Oh, starting with a dream of winning? I just know Zo isn't gonna win.
Curious why Joke seems to be only close to his grandmother.
I do like the boxes they tap for the debate.
These new juice cans Oishii is pushing are just too much.
I like that their team won, but Nita won the best speaker award. She's not tied to a romance, and it lets us get two levels of drama. So succeeded as president by leading his team to victory with a sound strategy, but he failed to meet the standard for himself.
Hello, Arm! Glad to see you acting and not just presenting.
They got Zo doing a surprise for Nita when he's so disappointed right now.
I feel for Zo. It's difficult to work as hard as you can and it still not feel like enough. But, Zo, baby, you are kenough.
I like the continuity of showing the rain and having the boys' shoulders be wet when they reach the hospital bed.
I like Zo's mom. This is the kind of complicated relationship I have with my family. They would absolutely hide information from me in the middle of a major event so that I could focus and then tell me after.
Joke is a good partner, and Zo's mom is perceptive.
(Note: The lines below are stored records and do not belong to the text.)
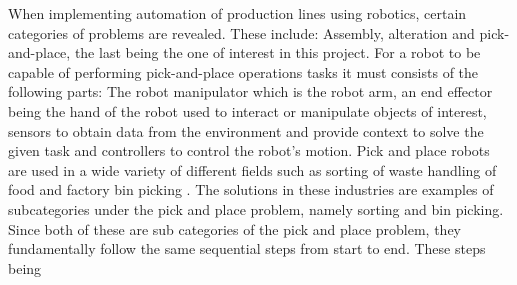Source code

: When implementing automation of production lines using robotics, certain categories of problems are revealed. These include: Assembly, alteration and pick-and-place, the last being the one of interest in this project. 
For a robot to be capable of performing pick-and-place operations tasks it must consists of the following parts: The robot manipulator which is the robot arm, an end effector being the hand of the robot used to interact or manipulate objects of interest, sensors to obtain data from the environment and provide context to solve the given task and controllers to control the robot's motion.
Pick and place robots are used in a wide variety of different fields such as 
sorting of waste \cite*{robotic-pick-and-toss-facilitates-urban-waste-sorting}
handling of food \cite*{automation-of-mobile-pick-and-place-robotic-system-for-small-food-industry}\cite*{development-of-a-food-handling-soft-robot-hand-considering-a-high-speed-pick-and-place-task} and factory bin picking \cite*{real-time-industrial-bin-picking-with-a-hybrid-deep-learning-engineering-approach} \cite*{a-bin-picking-benchmark-for-systematic-evaluation-of-robotic-pick-and-place-systems} \cite{generic-development-of-bin-pick-and-place-system-based-on-robot-operating-system}. The solutions in these industries are examples of subcategories under the pick and place problem, namely sorting and bin picking. Since both of these are sub categories of the pick and place problem, they fundamentally follow the same sequential steps from start to end. 
These steps being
I think they would be great in laws someday. My dad's mom loved my mom. They were really close.
Joong and Dunk are huge. They are towering over the actress playing Zo's mom.
I'm not sure what the deal is with Joke's family this episode.
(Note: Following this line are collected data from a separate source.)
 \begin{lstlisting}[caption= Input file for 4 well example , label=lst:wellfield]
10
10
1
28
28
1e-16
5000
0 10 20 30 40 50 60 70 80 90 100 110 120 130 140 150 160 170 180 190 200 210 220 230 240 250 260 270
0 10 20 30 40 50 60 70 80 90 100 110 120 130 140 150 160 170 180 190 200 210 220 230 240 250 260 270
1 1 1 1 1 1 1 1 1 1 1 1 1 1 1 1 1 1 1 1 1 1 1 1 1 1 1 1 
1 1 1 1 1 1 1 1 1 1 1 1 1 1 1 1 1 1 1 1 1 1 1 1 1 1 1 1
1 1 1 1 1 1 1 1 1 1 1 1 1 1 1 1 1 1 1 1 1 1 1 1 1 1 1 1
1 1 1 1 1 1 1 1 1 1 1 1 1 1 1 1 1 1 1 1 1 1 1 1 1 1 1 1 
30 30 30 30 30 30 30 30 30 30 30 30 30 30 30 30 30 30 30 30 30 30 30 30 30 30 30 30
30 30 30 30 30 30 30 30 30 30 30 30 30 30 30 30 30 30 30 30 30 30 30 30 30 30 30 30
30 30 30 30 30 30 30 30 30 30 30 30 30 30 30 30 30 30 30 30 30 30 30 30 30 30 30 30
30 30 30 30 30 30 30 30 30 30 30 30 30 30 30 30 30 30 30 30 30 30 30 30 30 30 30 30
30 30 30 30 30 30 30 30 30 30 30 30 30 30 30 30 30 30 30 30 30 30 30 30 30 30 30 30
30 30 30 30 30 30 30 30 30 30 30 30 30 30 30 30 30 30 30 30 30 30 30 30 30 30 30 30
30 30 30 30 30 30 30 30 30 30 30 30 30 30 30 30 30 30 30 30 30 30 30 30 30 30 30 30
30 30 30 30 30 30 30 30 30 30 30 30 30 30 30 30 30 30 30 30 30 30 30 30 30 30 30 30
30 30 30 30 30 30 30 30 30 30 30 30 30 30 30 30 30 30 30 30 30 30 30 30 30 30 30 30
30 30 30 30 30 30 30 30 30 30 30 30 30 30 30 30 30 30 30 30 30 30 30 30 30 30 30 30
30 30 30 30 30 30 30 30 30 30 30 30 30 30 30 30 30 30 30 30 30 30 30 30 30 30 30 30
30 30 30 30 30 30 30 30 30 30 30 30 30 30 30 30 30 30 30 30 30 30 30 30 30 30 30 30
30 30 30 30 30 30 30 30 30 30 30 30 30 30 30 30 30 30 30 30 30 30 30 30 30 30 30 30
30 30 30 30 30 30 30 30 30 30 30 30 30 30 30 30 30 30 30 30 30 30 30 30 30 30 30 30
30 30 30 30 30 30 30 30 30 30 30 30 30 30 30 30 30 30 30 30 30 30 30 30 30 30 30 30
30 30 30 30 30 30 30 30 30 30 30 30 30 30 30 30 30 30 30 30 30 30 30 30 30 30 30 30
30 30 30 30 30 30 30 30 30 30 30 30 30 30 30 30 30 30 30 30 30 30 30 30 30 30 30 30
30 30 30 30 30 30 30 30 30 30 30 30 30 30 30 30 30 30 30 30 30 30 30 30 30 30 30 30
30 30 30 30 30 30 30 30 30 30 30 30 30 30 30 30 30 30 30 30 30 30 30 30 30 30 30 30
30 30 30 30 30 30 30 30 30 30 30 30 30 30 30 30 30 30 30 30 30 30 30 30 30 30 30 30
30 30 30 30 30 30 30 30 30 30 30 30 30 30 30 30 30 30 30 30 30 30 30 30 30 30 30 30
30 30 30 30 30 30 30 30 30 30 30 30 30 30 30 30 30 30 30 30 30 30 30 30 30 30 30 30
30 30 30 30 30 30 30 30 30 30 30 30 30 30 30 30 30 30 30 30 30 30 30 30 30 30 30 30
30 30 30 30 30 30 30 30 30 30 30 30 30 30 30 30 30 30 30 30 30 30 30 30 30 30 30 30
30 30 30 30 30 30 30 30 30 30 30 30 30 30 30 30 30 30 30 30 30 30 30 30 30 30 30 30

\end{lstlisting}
Okay, I liked Joke holding firm on the small argument about Zo's mom. Whatever Zo may be feeling, his mom was trying to encourage him.
I don't like Joke's shirt. It's been bothering me since he changed out of his uniform.
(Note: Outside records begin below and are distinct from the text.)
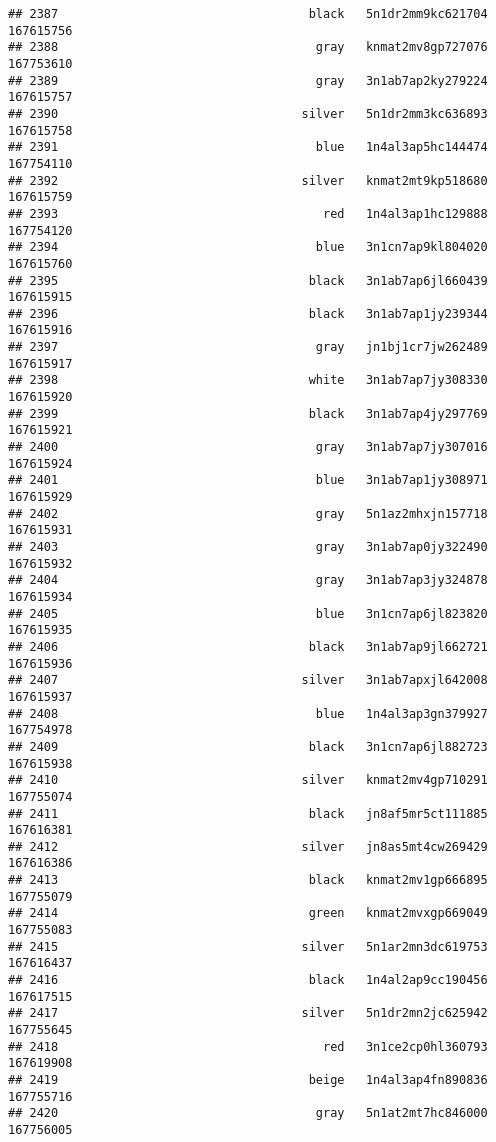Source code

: \documentclass[
]{article}
\begin{document}
\begin{verbatim}
## 2387                                   black   5n1dr2mm9kc621704 167615756
## 2388                                    gray   knmat2mv8gp727076 167753610
## 2389                                    gray   3n1ab7ap2ky279224 167615757
## 2390                                  silver   5n1dr2mm3kc636893 167615758
## 2391                                    blue   1n4al3ap5hc144474 167754110
## 2392                                  silver   knmat2mt9kp518680 167615759
## 2393                                     red   1n4al3ap1hc129888 167754120
## 2394                                    blue   3n1cn7ap9kl804020 167615760
## 2395                                   black   3n1ab7ap6jl660439 167615915
## 2396                                   black   3n1ab7ap1jy239344 167615916
## 2397                                    gray   jn1bj1cr7jw262489 167615917
## 2398                                   white   3n1ab7ap7jy308330 167615920
## 2399                                   black   3n1ab7ap4jy297769 167615921
## 2400                                    gray   3n1ab7ap7jy307016 167615924
## 2401                                    blue   3n1ab7ap1jy308971 167615929
## 2402                                    gray   5n1az2mhxjn157718 167615931
## 2403                                    gray   3n1ab7ap0jy322490 167615932
## 2404                                    gray   3n1ab7ap3jy324878 167615934
## 2405                                    blue   3n1cn7ap6jl823820 167615935
## 2406                                   black   3n1ab7ap9jl662721 167615936
## 2407                                  silver   3n1ab7apxjl642008 167615937
## 2408                                    blue   1n4al3ap3gn379927 167754978
## 2409                                   black   3n1cn7ap6jl882723 167615938
## 2410                                  silver   knmat2mv4gp710291 167755074
## 2411                                   black   jn8af5mr5ct111885 167616381
## 2412                                  silver   jn8as5mt4cw269429 167616386
## 2413                                   black   knmat2mv1gp666895 167755079
## 2414                                   green   knmat2mvxgp669049 167755083
## 2415                                  silver   5n1ar2mn3dc619753 167616437
## 2416                                   black   1n4al2ap9cc190456 167617515
## 2417                                  silver   5n1dr2mn2jc625942 167755645
## 2418                                     red   3n1ce2cp0hl360793 167619908
## 2419                                   beige   1n4al3ap4fn890836 167755716
## 2420                                    gray   5n1at2mt7hc846000 167756005

\end{verbatim}
\end{document}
They all just left all this food out in the table? They didn't wrap it or anything? Thailand is humid and hot. I just know there are bugs everywhere.
It's interesting how Zo and Joke feel kinda distant with their families, and are receiving these awkward offerings from them.
Joke's shirt looks like the movie era TOS Star Trek uniforms.
Very impressive that they made Dunk's big ass look small on this bed without Joke.
Sepsis is very scary. Zo's mom is usually so tough that it's really sticking out how worried and shaken she is.
Okay, Joke silencing Zo to tell him he's not leaving this time was kinda hot.
Wow, this final preview doesn't look that dramatic.
This has been such a strange show. I wish I had watched it more like Horiimiya and not as some sort of mystery implied by the hidden agenda stuff. This has been a rather light experience about two people getting closer and their friends.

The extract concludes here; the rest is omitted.